Exercise aim: Unless it is a picture, every line from the start of the entries through the line with "2. **Improve your" must be retyped exactly.
::: Study material :::
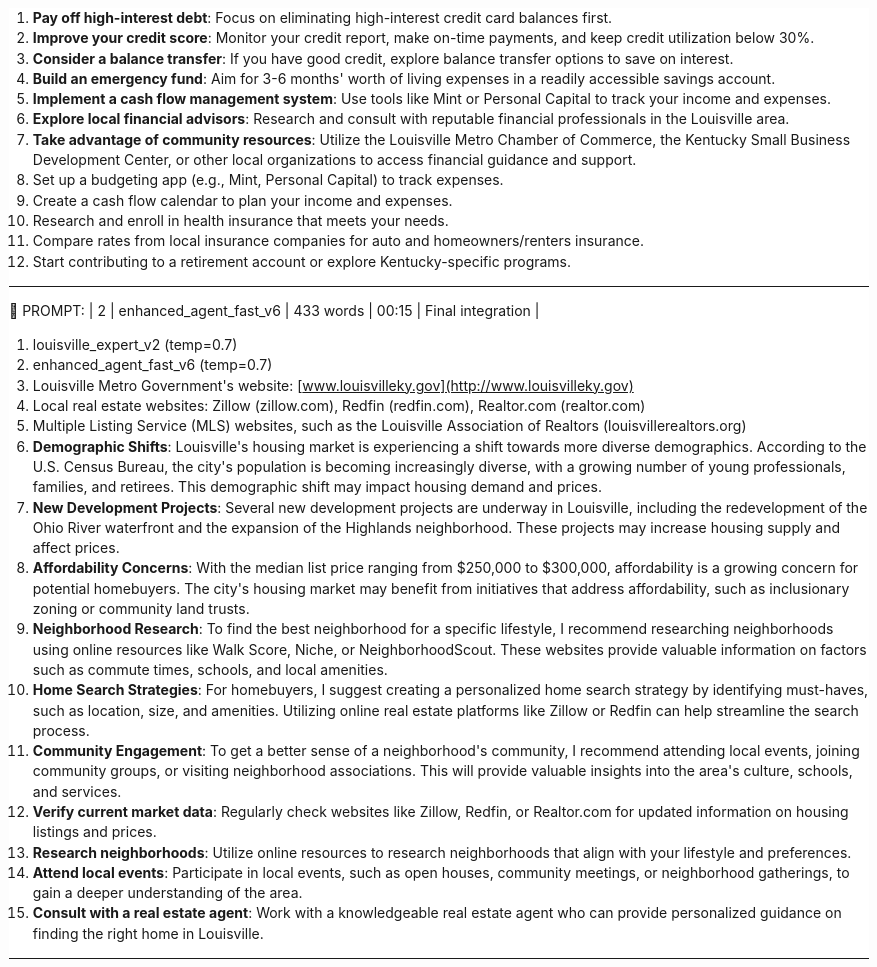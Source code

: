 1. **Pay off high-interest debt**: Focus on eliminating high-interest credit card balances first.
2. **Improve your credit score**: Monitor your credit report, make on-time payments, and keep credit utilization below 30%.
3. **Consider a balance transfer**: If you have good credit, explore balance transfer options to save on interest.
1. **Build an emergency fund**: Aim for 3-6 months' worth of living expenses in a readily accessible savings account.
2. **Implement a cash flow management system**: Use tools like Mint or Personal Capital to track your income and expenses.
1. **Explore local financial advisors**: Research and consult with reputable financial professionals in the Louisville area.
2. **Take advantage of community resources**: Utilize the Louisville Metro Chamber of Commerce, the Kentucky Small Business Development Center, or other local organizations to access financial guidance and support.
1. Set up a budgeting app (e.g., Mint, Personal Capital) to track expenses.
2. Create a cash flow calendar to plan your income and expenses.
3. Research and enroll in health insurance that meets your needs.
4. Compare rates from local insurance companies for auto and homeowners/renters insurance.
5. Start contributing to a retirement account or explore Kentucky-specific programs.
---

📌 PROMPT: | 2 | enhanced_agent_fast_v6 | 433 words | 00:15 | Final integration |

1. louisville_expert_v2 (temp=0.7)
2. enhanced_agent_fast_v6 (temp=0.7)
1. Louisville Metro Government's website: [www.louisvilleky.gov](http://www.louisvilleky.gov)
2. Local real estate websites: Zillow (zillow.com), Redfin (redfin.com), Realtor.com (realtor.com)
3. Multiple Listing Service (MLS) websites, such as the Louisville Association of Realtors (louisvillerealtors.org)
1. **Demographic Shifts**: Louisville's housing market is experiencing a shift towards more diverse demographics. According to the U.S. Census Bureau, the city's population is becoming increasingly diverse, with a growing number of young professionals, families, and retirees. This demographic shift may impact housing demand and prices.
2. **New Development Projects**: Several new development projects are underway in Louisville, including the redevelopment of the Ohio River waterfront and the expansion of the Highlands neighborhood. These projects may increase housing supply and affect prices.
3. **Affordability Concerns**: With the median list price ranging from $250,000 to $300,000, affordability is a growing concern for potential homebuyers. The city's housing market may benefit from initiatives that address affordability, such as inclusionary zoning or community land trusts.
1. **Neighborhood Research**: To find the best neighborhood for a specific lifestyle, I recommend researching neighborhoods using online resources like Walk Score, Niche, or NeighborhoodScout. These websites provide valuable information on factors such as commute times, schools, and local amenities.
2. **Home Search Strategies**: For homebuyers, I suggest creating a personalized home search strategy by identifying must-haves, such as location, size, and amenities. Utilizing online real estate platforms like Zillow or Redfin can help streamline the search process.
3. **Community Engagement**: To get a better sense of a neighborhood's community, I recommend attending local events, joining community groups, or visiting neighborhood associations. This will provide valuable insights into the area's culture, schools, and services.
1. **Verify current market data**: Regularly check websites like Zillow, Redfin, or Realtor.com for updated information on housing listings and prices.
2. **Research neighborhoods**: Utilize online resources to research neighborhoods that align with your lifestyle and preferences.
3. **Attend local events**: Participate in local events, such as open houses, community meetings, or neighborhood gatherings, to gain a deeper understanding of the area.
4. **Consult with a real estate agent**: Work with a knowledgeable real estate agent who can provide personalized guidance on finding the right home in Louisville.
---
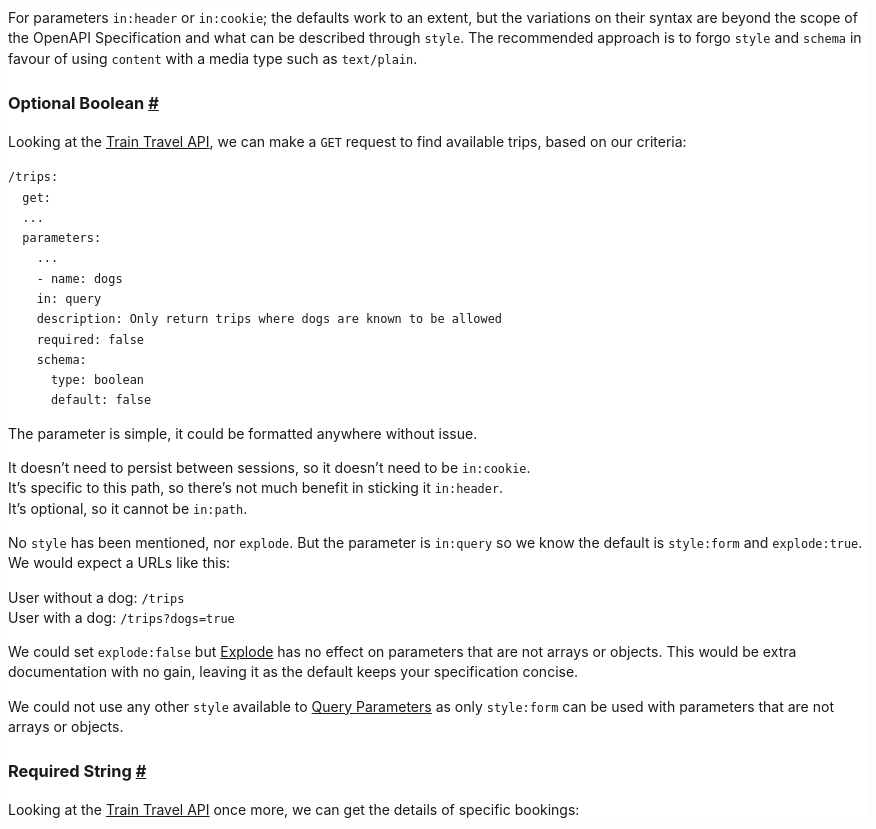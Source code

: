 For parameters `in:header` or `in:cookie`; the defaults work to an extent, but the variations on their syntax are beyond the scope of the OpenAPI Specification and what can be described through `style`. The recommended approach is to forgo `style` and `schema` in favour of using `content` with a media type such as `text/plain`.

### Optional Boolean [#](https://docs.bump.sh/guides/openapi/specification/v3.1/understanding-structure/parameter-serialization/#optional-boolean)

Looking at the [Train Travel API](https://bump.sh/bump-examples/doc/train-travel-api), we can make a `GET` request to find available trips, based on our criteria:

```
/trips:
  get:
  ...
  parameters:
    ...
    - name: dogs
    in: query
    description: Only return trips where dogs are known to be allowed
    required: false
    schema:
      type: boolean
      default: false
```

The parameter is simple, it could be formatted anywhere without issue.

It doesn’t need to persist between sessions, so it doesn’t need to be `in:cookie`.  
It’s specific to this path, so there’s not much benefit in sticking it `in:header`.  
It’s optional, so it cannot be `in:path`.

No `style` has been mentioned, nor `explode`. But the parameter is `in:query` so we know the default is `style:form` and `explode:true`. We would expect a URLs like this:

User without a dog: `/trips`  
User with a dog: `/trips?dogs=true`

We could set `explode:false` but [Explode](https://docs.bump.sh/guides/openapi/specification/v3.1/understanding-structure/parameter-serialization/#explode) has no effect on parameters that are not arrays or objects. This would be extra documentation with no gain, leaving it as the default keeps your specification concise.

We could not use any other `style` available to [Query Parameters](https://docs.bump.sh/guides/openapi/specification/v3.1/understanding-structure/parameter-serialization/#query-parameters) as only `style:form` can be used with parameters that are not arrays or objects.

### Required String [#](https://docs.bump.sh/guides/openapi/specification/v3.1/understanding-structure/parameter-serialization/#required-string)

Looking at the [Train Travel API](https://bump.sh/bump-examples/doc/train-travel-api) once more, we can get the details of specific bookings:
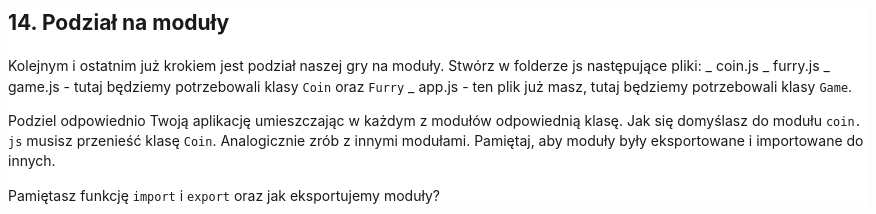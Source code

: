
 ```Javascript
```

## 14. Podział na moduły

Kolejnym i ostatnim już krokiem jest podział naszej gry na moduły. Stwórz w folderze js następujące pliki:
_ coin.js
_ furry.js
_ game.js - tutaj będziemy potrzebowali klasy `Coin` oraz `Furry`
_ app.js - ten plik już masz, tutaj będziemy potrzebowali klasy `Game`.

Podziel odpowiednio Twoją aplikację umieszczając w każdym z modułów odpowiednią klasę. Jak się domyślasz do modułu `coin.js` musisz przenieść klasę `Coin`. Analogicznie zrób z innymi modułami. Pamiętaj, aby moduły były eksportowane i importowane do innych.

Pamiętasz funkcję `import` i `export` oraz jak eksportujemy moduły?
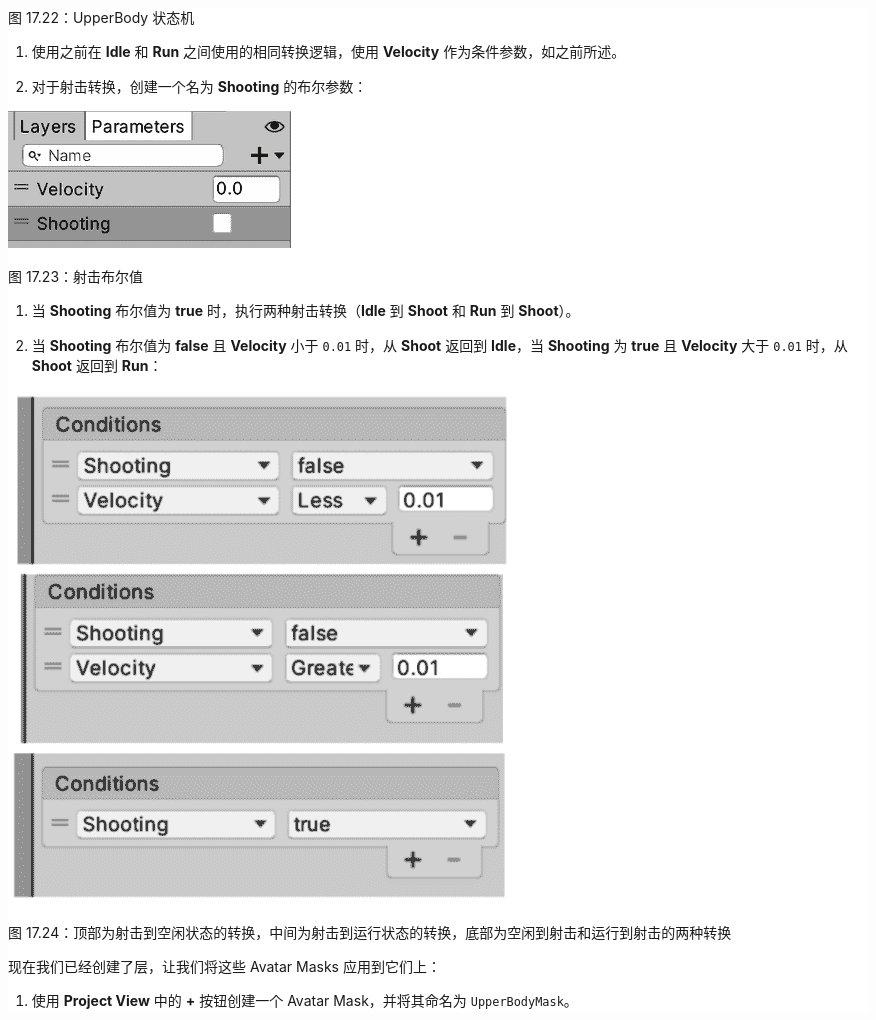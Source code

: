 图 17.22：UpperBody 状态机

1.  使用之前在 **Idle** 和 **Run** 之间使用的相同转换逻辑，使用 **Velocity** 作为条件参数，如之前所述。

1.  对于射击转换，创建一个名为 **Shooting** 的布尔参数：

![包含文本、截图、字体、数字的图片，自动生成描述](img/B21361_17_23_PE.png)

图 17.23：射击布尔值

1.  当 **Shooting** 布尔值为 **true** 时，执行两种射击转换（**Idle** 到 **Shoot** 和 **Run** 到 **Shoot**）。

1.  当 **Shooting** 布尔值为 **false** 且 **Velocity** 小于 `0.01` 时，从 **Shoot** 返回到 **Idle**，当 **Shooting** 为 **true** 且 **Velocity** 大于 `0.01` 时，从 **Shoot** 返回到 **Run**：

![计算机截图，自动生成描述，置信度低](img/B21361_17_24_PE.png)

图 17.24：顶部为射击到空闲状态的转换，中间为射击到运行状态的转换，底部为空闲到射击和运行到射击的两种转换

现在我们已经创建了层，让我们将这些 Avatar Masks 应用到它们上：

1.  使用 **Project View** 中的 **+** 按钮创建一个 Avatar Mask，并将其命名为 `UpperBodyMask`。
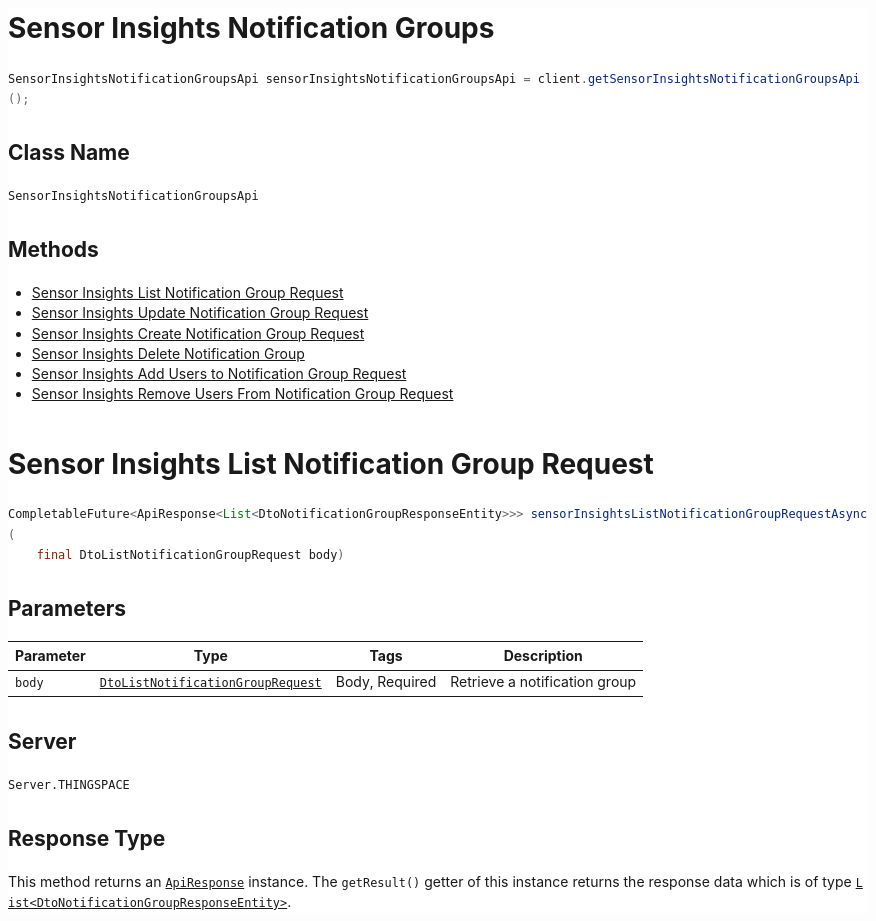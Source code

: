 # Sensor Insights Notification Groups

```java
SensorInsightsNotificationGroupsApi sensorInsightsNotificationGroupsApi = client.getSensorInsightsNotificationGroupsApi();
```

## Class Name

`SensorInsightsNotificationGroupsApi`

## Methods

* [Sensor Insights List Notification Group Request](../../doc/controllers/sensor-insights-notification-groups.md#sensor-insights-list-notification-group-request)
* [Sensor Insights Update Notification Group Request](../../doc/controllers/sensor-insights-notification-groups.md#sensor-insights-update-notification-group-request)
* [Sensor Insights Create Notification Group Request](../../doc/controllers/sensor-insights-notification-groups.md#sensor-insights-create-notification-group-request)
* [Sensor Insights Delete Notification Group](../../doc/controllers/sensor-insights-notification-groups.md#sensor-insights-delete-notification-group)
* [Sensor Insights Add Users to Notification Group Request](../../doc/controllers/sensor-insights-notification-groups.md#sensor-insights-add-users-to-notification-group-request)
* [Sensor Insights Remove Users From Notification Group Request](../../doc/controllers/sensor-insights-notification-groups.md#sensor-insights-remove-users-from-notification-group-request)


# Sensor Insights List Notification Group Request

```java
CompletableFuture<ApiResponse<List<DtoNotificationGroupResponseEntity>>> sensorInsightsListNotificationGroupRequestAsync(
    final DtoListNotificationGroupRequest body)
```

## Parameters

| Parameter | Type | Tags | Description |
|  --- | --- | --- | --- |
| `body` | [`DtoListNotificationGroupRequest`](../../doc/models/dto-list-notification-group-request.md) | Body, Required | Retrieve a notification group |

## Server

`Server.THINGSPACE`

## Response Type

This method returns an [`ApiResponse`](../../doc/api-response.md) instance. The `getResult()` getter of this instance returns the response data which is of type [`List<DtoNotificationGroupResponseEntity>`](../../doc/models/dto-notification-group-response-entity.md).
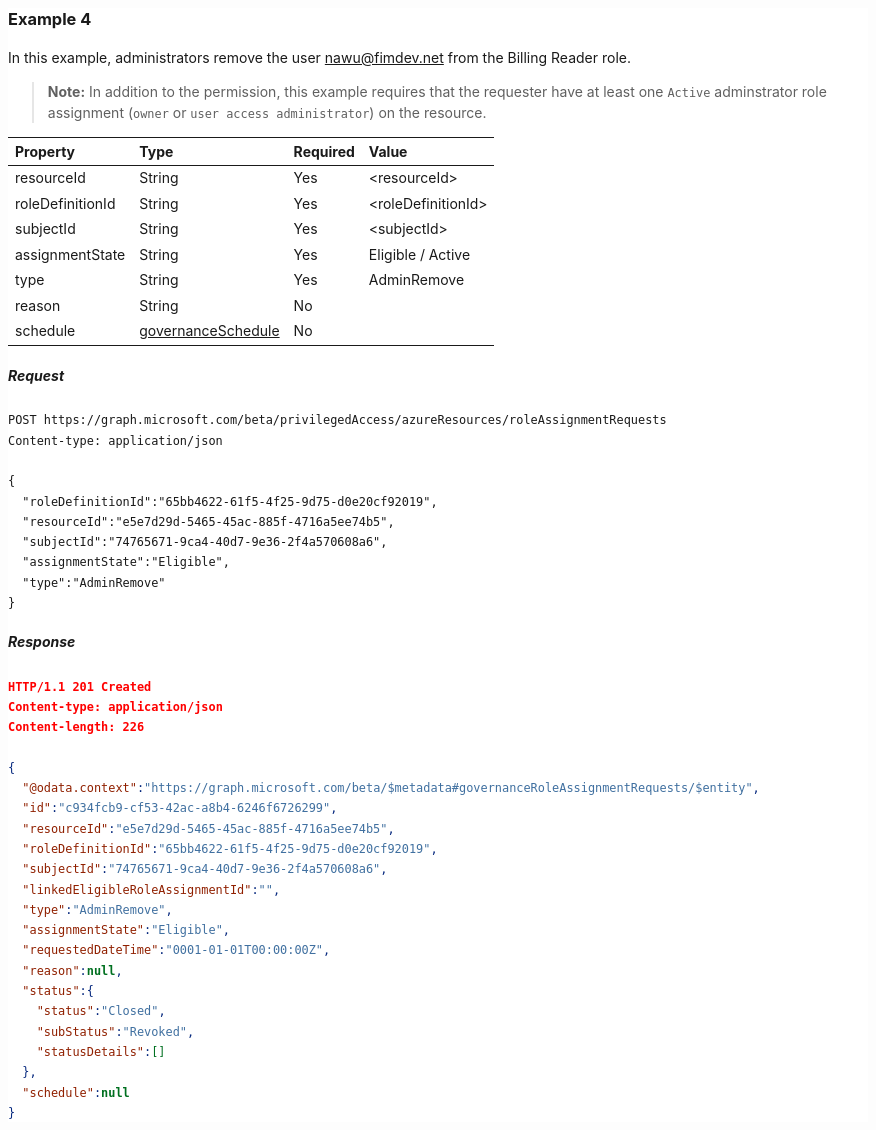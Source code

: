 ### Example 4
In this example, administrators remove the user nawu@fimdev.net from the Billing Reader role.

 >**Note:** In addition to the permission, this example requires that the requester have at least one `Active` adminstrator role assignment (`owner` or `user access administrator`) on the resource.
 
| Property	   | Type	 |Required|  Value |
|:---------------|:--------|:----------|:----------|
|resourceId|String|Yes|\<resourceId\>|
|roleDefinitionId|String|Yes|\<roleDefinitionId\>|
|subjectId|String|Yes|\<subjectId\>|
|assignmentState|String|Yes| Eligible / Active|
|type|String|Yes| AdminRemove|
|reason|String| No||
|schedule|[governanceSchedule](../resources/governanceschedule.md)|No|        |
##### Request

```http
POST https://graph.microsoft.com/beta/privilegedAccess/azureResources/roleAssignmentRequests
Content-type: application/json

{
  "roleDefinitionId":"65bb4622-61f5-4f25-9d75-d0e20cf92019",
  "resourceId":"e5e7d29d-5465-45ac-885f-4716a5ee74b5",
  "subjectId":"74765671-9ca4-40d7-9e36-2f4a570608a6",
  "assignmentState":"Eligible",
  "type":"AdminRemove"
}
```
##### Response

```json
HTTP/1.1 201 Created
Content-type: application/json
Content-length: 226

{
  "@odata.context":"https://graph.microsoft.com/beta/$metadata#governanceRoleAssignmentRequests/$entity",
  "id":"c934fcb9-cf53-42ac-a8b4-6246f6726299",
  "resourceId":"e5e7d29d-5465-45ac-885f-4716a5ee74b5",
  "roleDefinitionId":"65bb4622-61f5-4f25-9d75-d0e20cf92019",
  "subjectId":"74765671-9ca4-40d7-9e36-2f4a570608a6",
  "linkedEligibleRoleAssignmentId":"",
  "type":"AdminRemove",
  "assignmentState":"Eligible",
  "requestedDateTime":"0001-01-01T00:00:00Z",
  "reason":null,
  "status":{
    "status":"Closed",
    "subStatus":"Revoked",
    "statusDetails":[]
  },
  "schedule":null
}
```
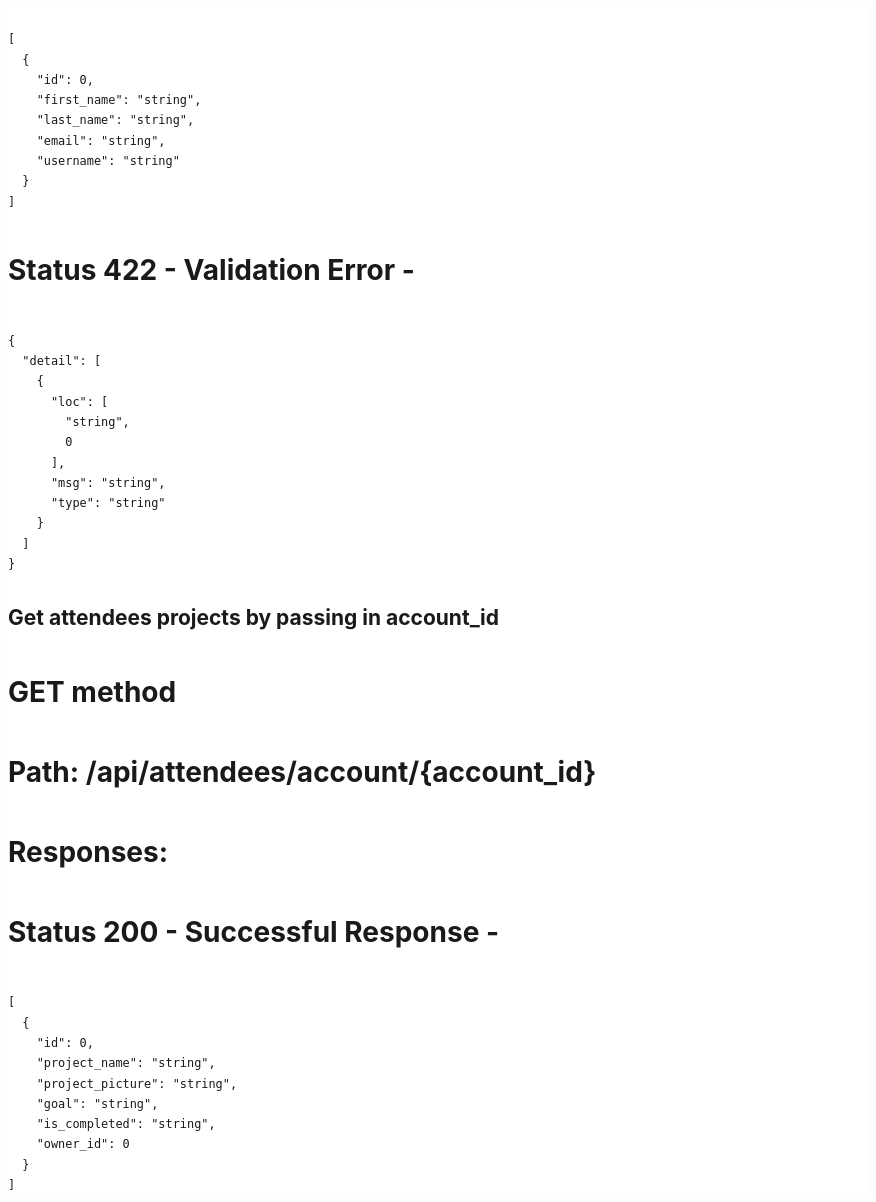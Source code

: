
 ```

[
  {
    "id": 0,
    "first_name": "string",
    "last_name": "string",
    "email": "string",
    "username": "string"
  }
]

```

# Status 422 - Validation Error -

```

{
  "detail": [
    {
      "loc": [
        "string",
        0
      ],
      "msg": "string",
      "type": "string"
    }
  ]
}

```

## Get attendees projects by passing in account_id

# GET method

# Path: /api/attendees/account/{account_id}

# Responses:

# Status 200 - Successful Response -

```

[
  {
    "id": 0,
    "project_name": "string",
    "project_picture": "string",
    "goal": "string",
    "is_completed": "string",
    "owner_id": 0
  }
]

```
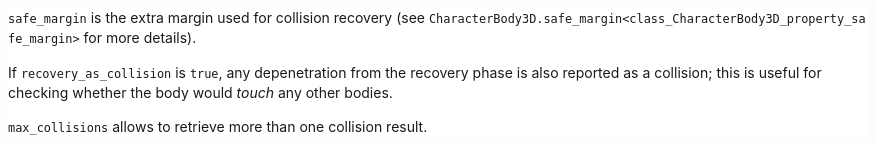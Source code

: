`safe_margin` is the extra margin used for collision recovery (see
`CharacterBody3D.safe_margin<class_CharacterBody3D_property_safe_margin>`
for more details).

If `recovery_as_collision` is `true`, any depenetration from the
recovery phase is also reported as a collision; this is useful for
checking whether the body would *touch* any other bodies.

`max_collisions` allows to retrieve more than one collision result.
:::
Written solution:
Source code

: 1. **Pay off high-interest debt**: Focus on eliminating high-interest credit card balances first.
2. **Improve your credit score**: Monitor your credit report, make on-time payments, and keep credit utilization below 30%.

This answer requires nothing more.